So now, the food is cooked and kong kong has gone back to sleep, upstairs. When he wakes up again, he will be disorientated again.
Dad wakes up and leaves a trail of urine all the way to the bathroom again. I guide him to remove the bottom half of his clothing and I am relieved that he will allow me to turn the shower on. Dad does not like to shower anymore. So I held on to dad’s shirt and asked dad to spray and wash up himself. Dad allowed me to help him towel dry but he managed to change himself. Thats good. At least he managed to have half a shower today.
He is like a totally different person today compared to yesterday. Today, he needs to be guided on what to do, otherwise he won’t know how to do it.
In the evening when dad woke up, I took dad to the toilet again. This time I followed him in instead of leaving him in there and I discovered that he really didn’t know what to do next. When we entered the bathroom, he stood in the middle of it and looked like he was going to pee right there. I had to tell him where the toilet was and I had to remind him to remove his clothing.
Then I had to remind him to wash his hands. He nodded his head, turned on the tap and then off again without washing. I had to remind him again that he hadn’t washed. Dad looks like he is operating on 30% at the moment.

I am sorry, I don’t mean to trivialise the difficulties of living and caring for a parent with Alzheimer’s. I’m certain it must be extremely heartbreaking and testing, both emotionally and physically. It is indeed, only human to lament. You are definitely doing heaps better than I think I would, under the same circumstances.
I just meant that however painful it may be, it ultimately serves us best to look for a silver lining in the clouds. Whatever circumstances life deals us with, we are helpless but for our response to the situation. The reality, as the Chinese put it, “yat chi yat yong you kor” (life still has to be lived).
You dad is most blessed with you as a daughter.

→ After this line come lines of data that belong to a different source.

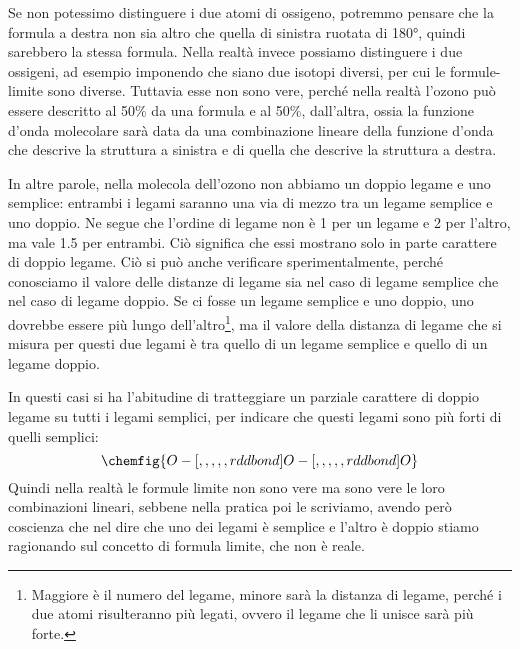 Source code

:     Se non potessimo distinguere i due atomi di ossigeno, potremmo pensare che la formula a destra non sia altro che quella di sinistra ruotata di 180°, quindi sarebbero la stessa formula. Nella realtà invece possiamo distinguere i due ossigeni, ad esempio imponendo che siano due isotopi diversi, per cui le formule-limite sono diverse. Tuttavia esse non sono vere, perché nella realtà l'ozono può essere descritto al 50\% da una formula e al 50\%, dall'altra, ossia la funzione d'onda molecolare sarà data da una combinazione lineare della funzione d'onda che descrive la struttura a sinistra e di quella che descrive la struttura a destra.

    In altre parole, nella molecola dell'ozono non abbiamo un doppio legame e uno semplice: entrambi i legami saranno una via di mezzo tra un legame semplice e uno doppio. Ne segue che l'ordine di legame non è 1 per un legame e 2 per l'altro, ma vale 1.5  per entrambi. Ciò significa che essi mostrano solo in parte carattere di doppio legame.
    Ciò si può anche verificare sperimentalmente, perché conosciamo il valore delle distanze di legame sia nel caso di legame semplice che nel caso di legame doppio. Se ci fosse un legame semplice e uno doppio, uno dovrebbe essere più lungo dell'altro\footnote{Maggiore è il numero del legame, minore sarà la distanza di legame, perché i due atomi risulteranno più legati, ovvero il legame che li unisce sarà più forte.}, ma il valore della distanza di legame che si misura per questi due legami è tra quello di un legame semplice e quello di un legame doppio.

    In questi casi si ha l'abitudine di tratteggiare un parziale carattere di doppio legame su tutti i legami semplici, per indicare che questi legami sono più forti di quelli semplici:
    $$
    \chemfig{O-[,,,,,rddbond]O-[,,,,,rddbond]O}
    $$
    Quindi nella realtà le formule limite non sono vere ma sono vere le loro combinazioni lineari, sebbene nella pratica poi le scriviamo, avendo però coscienza che nel dire che uno dei legami è semplice e l'altro è doppio stiamo ragionando sul concetto di formula limite, che non è reale.

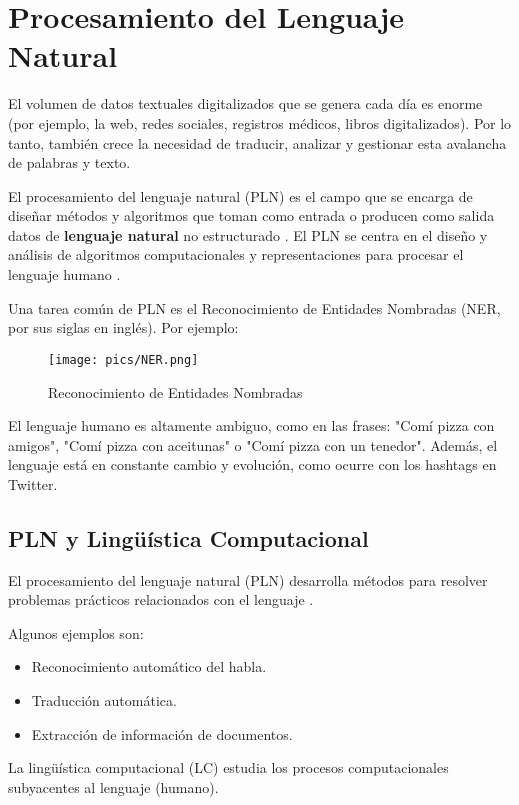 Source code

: \documentclass{book}
\begin{document}
\chapter{Procesamiento del Lenguaje Natural}

El volumen de datos textuales digitalizados que se genera cada día es enorme (por ejemplo, la web, redes sociales, registros médicos, libros digitalizados). Por lo tanto, también crece la necesidad de traducir, analizar y gestionar esta avalancha de palabras y texto.

El procesamiento del lenguaje natural (PLN) es el campo que se encarga de diseñar métodos y algoritmos que toman como entrada o producen como salida datos de \textbf{lenguaje natural} no estructurado \cite{goldberg2017neural}. El PLN se centra en el diseño y análisis de algoritmos computacionales y representaciones para procesar el lenguaje humano \cite{jacobbook}.



Una tarea común de PLN es el Reconocimiento de Entidades Nombradas (NER, por sus siglas en inglés). Por ejemplo:

\begin{figure}[h]
	\texttt{[image: pics/NER.png]}
	\caption{Reconocimiento de Entidades Nombradas}
\end{figure}

El lenguaje humano es altamente ambiguo, como en las frases: "Comí pizza con amigos", "Comí pizza con aceitunas" o "Comí pizza con un tenedor". Además, el lenguaje está en constante cambio y evolución, como ocurre con los hashtags en Twitter.

\section{PLN y Lingüística Computacional}

El procesamiento del lenguaje natural (PLN) desarrolla métodos para resolver problemas prácticos relacionados con el lenguaje \cite{JohnsonMLSS}.

Algunos ejemplos son:

\begin{itemize}
  \item Reconocimiento automático del habla.
  \item Traducción automática.
  \item Extracción de información de documentos.
\end{itemize}

La lingüística computacional (LC) estudia los procesos computacionales subyacentes al lenguaje (humano).
\end{document}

Oh, please do not worry about it. I understood your intentions when I read it. Your intentions of trying to look at the positive side of things. And, I’m not doing enough for my dad. Dad stays with sister throughout the year. I can’t drive to see him so I depend on bros and sis to drive him to my house. I don’t call him up very often because most of the time he doesn’t say much and then I run out of things to say. I can’t manage looking after him for 2 weeks so he’ll be going to bros house for a week after a week with me and I worry how SIL is going to manage but I don’t know what else to do because I have to worry about my husband and kids as well. I feel like a lousy daughter and I used to be daddy’s pet too so I really should be doing more. Sigh.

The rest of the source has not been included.